Tuesday 4 December 2018

Are the ‘Famous Five Adventure Games’ a repeat of ‘Time Machine’?

In addition to the Choose Your Own Adventure and Time Machine books, as a child I also read the Famous Five Adventure Games, of which eight were published based on one of Enid Blyton’s original Famous Five series.

Readers of the Famous Five Adventure Games were required to attempt to solve the mystery themselves via “equipment cards” and “picnic cards”. The reader had three picnic cards and the game was over if all were removed from the “lunchbox” card. A “picnic card” was removed whenever the reader was directed to where Five ate or lost provisions – through losing the lunchbox, having food stolen by a wild animal, or, most often, through having bottles of ginger beer broken. In most cases a “picnic card” would be lost whenever a clue to the mystery was not solved.
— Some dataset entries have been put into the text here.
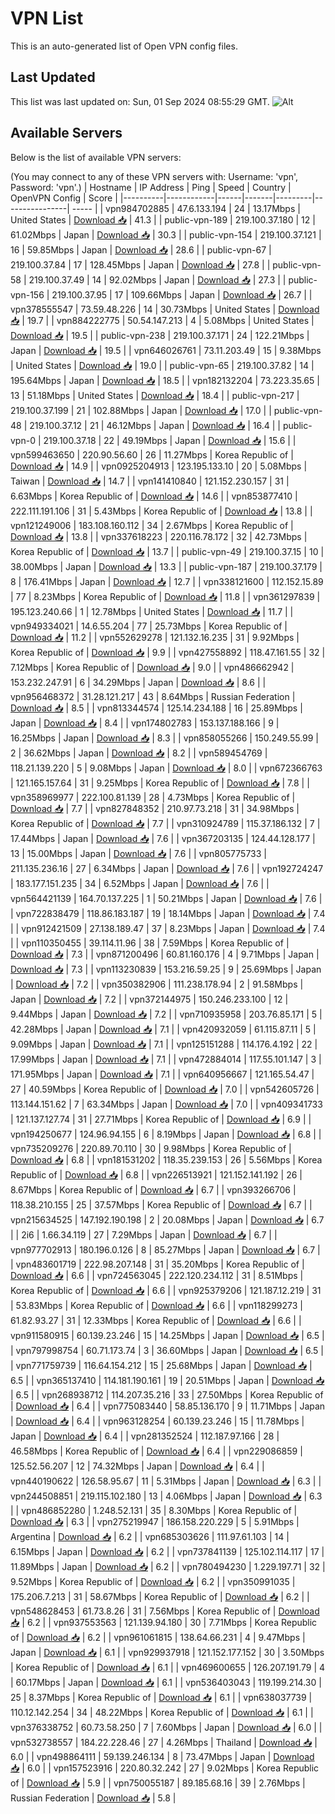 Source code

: # VPN List

This is an auto-generated list of Open VPN config files.

## Last Updated

This list was last updated on: Sun, 01 Sep 2024 08:55:29 GMT.
![Alt](https://repobeats.axiom.co/api/embed/186b98318ef1479477931607c1ad7d823f12451f.svg "Repobeats analytics image")

## Available Servers

Below is the list of available VPN servers:

(You may connect to any of these VPN servers with: Username: 'vpn', Password: 'vpn'.)
| Hostname | IP Address | Ping | Speed | Country | OpenVPN Config | Score |
|----------|------------|------|-------|---------|----------------| ----- |
| vpn984702885 | 47.6.133.194 | 24 | 13.17Mbps | United States | [Download 📥](./configs/server_0_US.ovpn) | 41.3 |
| public-vpn-189 | 219.100.37.180 | 12 | 61.02Mbps | Japan | [Download 📥](./configs/server_1_JP.ovpn) | 30.3 |
| public-vpn-154 | 219.100.37.121 | 16 | 59.85Mbps | Japan | [Download 📥](./configs/server_2_JP.ovpn) | 28.6 |
| public-vpn-67 | 219.100.37.84 | 17 | 128.45Mbps | Japan | [Download 📥](./configs/server_3_JP.ovpn) | 27.8 |
| public-vpn-58 | 219.100.37.49 | 14 | 92.02Mbps | Japan | [Download 📥](./configs/server_4_JP.ovpn) | 27.3 |
| public-vpn-156 | 219.100.37.95 | 17 | 109.66Mbps | Japan | [Download 📥](./configs/server_5_JP.ovpn) | 26.7 |
| vpn378555547 | 73.59.48.226 | 14 | 30.73Mbps | United States | [Download 📥](./configs/server_6_US.ovpn) | 19.7 |
| vpn884222775 | 50.54.147.213 | 4 | 5.08Mbps | United States | [Download 📥](./configs/server_7_US.ovpn) | 19.5 |
| public-vpn-238 | 219.100.37.171 | 24 | 122.21Mbps | Japan | [Download 📥](./configs/server_8_JP.ovpn) | 19.5 |
| vpn646026761 | 73.11.203.49 | 15 | 9.38Mbps | United States | [Download 📥](./configs/server_9_US.ovpn) | 19.0 |
| public-vpn-65 | 219.100.37.82 | 14 | 195.64Mbps | Japan | [Download 📥](./configs/server_10_JP.ovpn) | 18.5 |
| vpn182132204 | 73.223.35.65 | 13 | 51.18Mbps | United States | [Download 📥](./configs/server_11_US.ovpn) | 18.4 |
| public-vpn-217 | 219.100.37.199 | 21 | 102.88Mbps | Japan | [Download 📥](./configs/server_12_JP.ovpn) | 17.0 |
| public-vpn-48 | 219.100.37.12 | 21 | 46.12Mbps | Japan | [Download 📥](./configs/server_13_JP.ovpn) | 16.4 |
| public-vpn-0 | 219.100.37.18 | 22 | 49.19Mbps | Japan | [Download 📥](./configs/server_14_JP.ovpn) | 15.6 |
| vpn599463650 | 220.90.56.60 | 26 | 11.27Mbps | Korea Republic of | [Download 📥](./configs/server_15_KR.ovpn) | 14.9 |
| vpn0925204913 | 123.195.133.10 | 20 | 5.08Mbps | Taiwan | [Download 📥](./configs/server_16_TW.ovpn) | 14.7 |
| vpn141410840 | 121.152.230.157 | 31 | 6.63Mbps | Korea Republic of | [Download 📥](./configs/server_17_KR.ovpn) | 14.6 |
| vpn853877410 | 222.111.191.106 | 31 | 5.43Mbps | Korea Republic of | [Download 📥](./configs/server_18_KR.ovpn) | 13.8 |
| vpn121249006 | 183.108.160.112 | 34 | 2.67Mbps | Korea Republic of | [Download 📥](./configs/server_19_KR.ovpn) | 13.8 |
| vpn337618223 | 220.116.78.172 | 32 | 42.73Mbps | Korea Republic of | [Download 📥](./configs/server_20_KR.ovpn) | 13.7 |
| public-vpn-49 | 219.100.37.15 | 10 | 38.00Mbps | Japan | [Download 📥](./configs/server_21_JP.ovpn) | 13.3 |
| public-vpn-187 | 219.100.37.179 | 8 | 176.41Mbps | Japan | [Download 📥](./configs/server_22_JP.ovpn) | 12.7 |
| vpn338121600 | 112.152.15.89 | 77 | 8.23Mbps | Korea Republic of | [Download 📥](./configs/server_23_KR.ovpn) | 11.8 |
| vpn361297839 | 195.123.240.66 | 1 | 12.78Mbps | United States | [Download 📥](./configs/server_24_US.ovpn) | 11.7 |
| vpn949334021 | 14.6.55.204 | 77 | 25.73Mbps | Korea Republic of | [Download 📥](./configs/server_25_KR.ovpn) | 11.2 |
| vpn552629278 | 121.132.16.235 | 31 | 9.92Mbps | Korea Republic of | [Download 📥](./configs/server_26_KR.ovpn) | 9.9 |
| vpn427558892 | 118.47.161.55 | 32 | 7.12Mbps | Korea Republic of | [Download 📥](./configs/server_27_KR.ovpn) | 9.0 |
| vpn486662942 | 153.232.247.91 | 6 | 34.29Mbps | Japan | [Download 📥](./configs/server_28_JP.ovpn) | 8.6 |
| vpn956468372 | 31.28.121.217 | 43 | 8.64Mbps | Russian Federation | [Download 📥](./configs/server_29_RU.ovpn) | 8.5 |
| vpn813344574 | 125.14.234.188 | 16 | 25.89Mbps | Japan | [Download 📥](./configs/server_30_JP.ovpn) | 8.4 |
| vpn174802783 | 153.137.188.166 | 9 | 16.25Mbps | Japan | [Download 📥](./configs/server_31_JP.ovpn) | 8.3 |
| vpn858055266 | 150.249.55.99 | 2 | 36.62Mbps | Japan | [Download 📥](./configs/server_32_JP.ovpn) | 8.2 |
| vpn589454769 | 118.21.139.220 | 5 | 9.08Mbps | Japan | [Download 📥](./configs/server_33_JP.ovpn) | 8.0 |
| vpn672366763 | 121.165.157.64 | 31 | 9.25Mbps | Korea Republic of | [Download 📥](./configs/server_34_KR.ovpn) | 7.8 |
| vpn358969977 | 222.100.81.139 | 28 | 4.73Mbps | Korea Republic of | [Download 📥](./configs/server_35_KR.ovpn) | 7.7 |
| vpn827848352 | 210.97.73.218 | 31 | 34.98Mbps | Korea Republic of | [Download 📥](./configs/server_36_KR.ovpn) | 7.7 |
| vpn310924789 | 115.37.186.132 | 7 | 17.44Mbps | Japan | [Download 📥](./configs/server_37_JP.ovpn) | 7.6 |
| vpn367203135 | 124.44.128.177 | 13 | 15.00Mbps | Japan | [Download 📥](./configs/server_38_JP.ovpn) | 7.6 |
| vpn805775733 | 211.135.236.16 | 27 | 6.34Mbps | Japan | [Download 📥](./configs/server_39_JP.ovpn) | 7.6 |
| vpn192724247 | 183.177.151.235 | 34 | 6.52Mbps | Japan | [Download 📥](./configs/server_40_JP.ovpn) | 7.6 |
| vpn564421139 | 164.70.137.225 | 1 | 50.21Mbps | Japan | [Download 📥](./configs/server_41_JP.ovpn) | 7.6 |
| vpn722838479 | 118.86.183.187 | 19 | 18.14Mbps | Japan | [Download 📥](./configs/server_42_JP.ovpn) | 7.4 |
| vpn912421509 | 27.138.189.47 | 37 | 8.23Mbps | Japan | [Download 📥](./configs/server_43_JP.ovpn) | 7.4 |
| vpn110350455 | 39.114.11.96 | 38 | 7.59Mbps | Korea Republic of | [Download 📥](./configs/server_44_KR.ovpn) | 7.3 |
| vpn871200496 | 60.81.160.176 | 4 | 9.71Mbps | Japan | [Download 📥](./configs/server_45_JP.ovpn) | 7.3 |
| vpn113230839 | 153.216.59.25 | 9 | 25.69Mbps | Japan | [Download 📥](./configs/server_46_JP.ovpn) | 7.2 |
| vpn350382906 | 111.238.178.94 | 2 | 91.58Mbps | Japan | [Download 📥](./configs/server_47_JP.ovpn) | 7.2 |
| vpn372144975 | 150.246.233.100 | 12 | 9.44Mbps | Japan | [Download 📥](./configs/server_48_JP.ovpn) | 7.2 |
| vpn710935958 | 203.76.85.171 | 5 | 42.28Mbps | Japan | [Download 📥](./configs/server_49_JP.ovpn) | 7.1 |
| vpn420932059 | 61.115.87.11 | 5 | 9.09Mbps | Japan | [Download 📥](./configs/server_50_JP.ovpn) | 7.1 |
| vpn125151288 | 114.176.4.192 | 22 | 17.99Mbps | Japan | [Download 📥](./configs/server_51_JP.ovpn) | 7.1 |
| vpn472884014 | 117.55.101.147 | 3 | 171.95Mbps | Japan | [Download 📥](./configs/server_52_JP.ovpn) | 7.1 |
| vpn640956667 | 121.165.54.47 | 27 | 40.59Mbps | Korea Republic of | [Download 📥](./configs/server_53_KR.ovpn) | 7.0 |
| vpn542605726 | 113.144.151.62 | 7 | 63.34Mbps | Japan | [Download 📥](./configs/server_54_JP.ovpn) | 7.0 |
| vpn409341733 | 121.137.127.74 | 31 | 27.71Mbps | Korea Republic of | [Download 📥](./configs/server_55_KR.ovpn) | 6.9 |
| vpn194250677 | 124.96.94.155 | 6 | 8.19Mbps | Japan | [Download 📥](./configs/server_56_JP.ovpn) | 6.8 |
| vpn735209276 | 220.89.70.110 | 30 | 9.98Mbps | Korea Republic of | [Download 📥](./configs/server_57_KR.ovpn) | 6.8 |
| vpn181531202 | 118.35.239.153 | 26 | 5.56Mbps | Korea Republic of | [Download 📥](./configs/server_58_KR.ovpn) | 6.8 |
| vpn226513921 | 121.152.141.192 | 26 | 8.67Mbps | Korea Republic of | [Download 📥](./configs/server_59_KR.ovpn) | 6.7 |
| vpn393266706 | 118.38.210.155 | 25 | 37.57Mbps | Korea Republic of | [Download 📥](./configs/server_60_KR.ovpn) | 6.7 |
| vpn215634525 | 147.192.190.198 | 2 | 20.08Mbps | Japan | [Download 📥](./configs/server_61_JP.ovpn) | 6.7 |
| 2i6 | 1.66.34.119 | 27 | 7.29Mbps | Japan | [Download 📥](./configs/server_62_JP.ovpn) | 6.7 |
| vpn977702913 | 180.196.0.126 | 8 | 85.27Mbps | Japan | [Download 📥](./configs/server_63_JP.ovpn) | 6.7 |
| vpn483601719 | 222.98.207.148 | 31 | 35.20Mbps | Korea Republic of | [Download 📥](./configs/server_64_KR.ovpn) | 6.6 |
| vpn724563045 | 222.120.234.112 | 31 | 8.51Mbps | Korea Republic of | [Download 📥](./configs/server_65_KR.ovpn) | 6.6 |
| vpn925379206 | 121.187.12.219 | 31 | 53.83Mbps | Korea Republic of | [Download 📥](./configs/server_66_KR.ovpn) | 6.6 |
| vpn118299273 | 61.82.93.27 | 31 | 12.33Mbps | Korea Republic of | [Download 📥](./configs/server_67_KR.ovpn) | 6.6 |
| vpn911580915 | 60.139.23.246 | 15 | 14.25Mbps | Japan | [Download 📥](./configs/server_68_JP.ovpn) | 6.5 |
| vpn797998754 | 60.71.173.74 | 3 | 36.60Mbps | Japan | [Download 📥](./configs/server_69_JP.ovpn) | 6.5 |
| vpn771759739 | 116.64.154.212 | 15 | 25.68Mbps | Japan | [Download 📥](./configs/server_70_JP.ovpn) | 6.5 |
| vpn365137410 | 114.181.190.161 | 19 | 20.51Mbps | Japan | [Download 📥](./configs/server_71_JP.ovpn) | 6.5 |
| vpn268938712 | 114.207.35.216 | 33 | 27.50Mbps | Korea Republic of | [Download 📥](./configs/server_72_KR.ovpn) | 6.4 |
| vpn775083440 | 58.85.136.170 | 9 | 11.71Mbps | Japan | [Download 📥](./configs/server_73_JP.ovpn) | 6.4 |
| vpn963128254 | 60.139.23.246 | 15 | 11.78Mbps | Japan | [Download 📥](./configs/server_74_JP.ovpn) | 6.4 |
| vpn281352524 | 112.187.97.166 | 28 | 46.58Mbps | Korea Republic of | [Download 📥](./configs/server_75_KR.ovpn) | 6.4 |
| vpn229086859 | 125.52.56.207 | 12 | 74.32Mbps | Japan | [Download 📥](./configs/server_76_JP.ovpn) | 6.4 |
| vpn440190622 | 126.58.95.67 | 11 | 5.31Mbps | Japan | [Download 📥](./configs/server_77_JP.ovpn) | 6.3 |
| vpn244508851 | 219.115.102.180 | 13 | 4.06Mbps | Japan | [Download 📥](./configs/server_78_JP.ovpn) | 6.3 |
| vpn486852280 | 1.248.52.131 | 35 | 8.30Mbps | Korea Republic of | [Download 📥](./configs/server_79_KR.ovpn) | 6.3 |
| vpn275219947 | 186.158.220.229 | 5 | 5.91Mbps | Argentina | [Download 📥](./configs/server_80_AR.ovpn) | 6.2 |
| vpn685303626 | 111.97.61.103 | 14 | 6.15Mbps | Japan | [Download 📥](./configs/server_81_JP.ovpn) | 6.2 |
| vpn737841139 | 125.102.114.117 | 17 | 11.89Mbps | Japan | [Download 📥](./configs/server_82_JP.ovpn) | 6.2 |
| vpn780494230 | 1.229.197.71 | 32 | 9.52Mbps | Korea Republic of | [Download 📥](./configs/server_83_KR.ovpn) | 6.2 |
| vpn350991035 | 175.206.7.213 | 31 | 58.67Mbps | Korea Republic of | [Download 📥](./configs/server_84_KR.ovpn) | 6.2 |
| vpn548628453 | 61.73.8.26 | 31 | 7.56Mbps | Korea Republic of | [Download 📥](./configs/server_85_KR.ovpn) | 6.2 |
| vpn937553563 | 121.139.94.180 | 30 | 7.71Mbps | Korea Republic of | [Download 📥](./configs/server_86_KR.ovpn) | 6.2 |
| vpn961061815 | 138.64.66.231 | 4 | 9.47Mbps | Japan | [Download 📥](./configs/server_87_JP.ovpn) | 6.1 |
| vpn929937918 | 121.152.177.152 | 30 | 3.50Mbps | Korea Republic of | [Download 📥](./configs/server_88_KR.ovpn) | 6.1 |
| vpn469600655 | 126.207.191.79 | 4 | 60.17Mbps | Japan | [Download 📥](./configs/server_89_JP.ovpn) | 6.1 |
| vpn536403043 | 119.199.214.30 | 25 | 8.37Mbps | Korea Republic of | [Download 📥](./configs/server_90_KR.ovpn) | 6.1 |
| vpn638037739 | 110.12.142.254 | 34 | 48.22Mbps | Korea Republic of | [Download 📥](./configs/server_91_KR.ovpn) | 6.1 |
| vpn376338752 | 60.73.58.250 | 7 | 7.60Mbps | Japan | [Download 📥](./configs/server_92_JP.ovpn) | 6.0 |
| vpn532738557 | 184.22.228.46 | 27 | 4.26Mbps | Thailand | [Download 📥](./configs/server_93_TH.ovpn) | 6.0 |
| vpn498864111 | 59.139.246.134 | 8 | 73.47Mbps | Japan | [Download 📥](./configs/server_94_JP.ovpn) | 6.0 |
| vpn157523916 | 220.80.32.242 | 27 | 9.02Mbps | Korea Republic of | [Download 📥](./configs/server_95_KR.ovpn) | 5.9 |
| vpn750055187 | 89.185.68.16 | 39 | 2.76Mbps | Russian Federation | [Download 📥](./configs/server_96_RU.ovpn) | 5.8 |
In addition to losing picnic cards, less commonly the reader would lose the “equipment cards” needed to solve the clues and avoid losing “picnic cards”. There were four equipment cards for each game:
  1. a map (different for each game)
  2. either of
    • a torch
    • a pair of binoculars
  3. either of
    • a measuring tape
    • a compass
  4. a codebook (different for each game)
When I first read The Sinister Lake Game and then found The Whispering Island Game and The Secret Airfield Game, I noticed that in the latter two games there were only three paragraphs which said:
If you have, it, remove the MAP CARD from your RUCKSACK
whereas in The Sinister Lake Game there were as many as seven. Until I recaptured interest in these old children’s books during my ill-fated librarianship course at RMIT, I never considered the remaining five books that were published in the series at the tail end of the 1980s, but since then I have collected them all and now tabulate the number of “paragraphs” in each game of being asked to give up “equipment cards”:
Game Map Torch Binoculars Measure Compass Codebook Total
Wreckers’ Tower 6 6 6 5 23 7.37% 312
Haunted Railway 6 5 5 5 21 6.60% 318
Whispering Island 3 5 5 4 17 5.38% 316
Sinister Lake 7 4 5 5 21 6.58% 319
Wailing Lighthouse 2 6 3 3 14 4.59% 305
Secret Airfield 3 6 5 3 17 5.65% 301
Shuddering Mountain 3 7 5 4 19 6.05% 314
Missing Scientist 3 4 6 4 17 5.54% 307
Total 33 43 40 33 149 5.98% 2,492
As you can see, there is a definite downward trend over the series as a whole, although this is substantially due to the anomalous initial Wreckers’ Tower Game – which is rather different in game structure and also codebook lettering from the subsequent seven games in the series.

Nevertheless, this result reminds me very strongly of the slightly older Time Machine series, wherein backward loops that could cause a reader to never reach the end were frequent in the initial seven books but virtually disappeared subsequently. I have suspected that this reduced “quality control” reduced the popularity of Time Machine, and it may have had the same effect on the Famous Five Adventure Games – although to a lesser degree as opportunities are naturally more limited.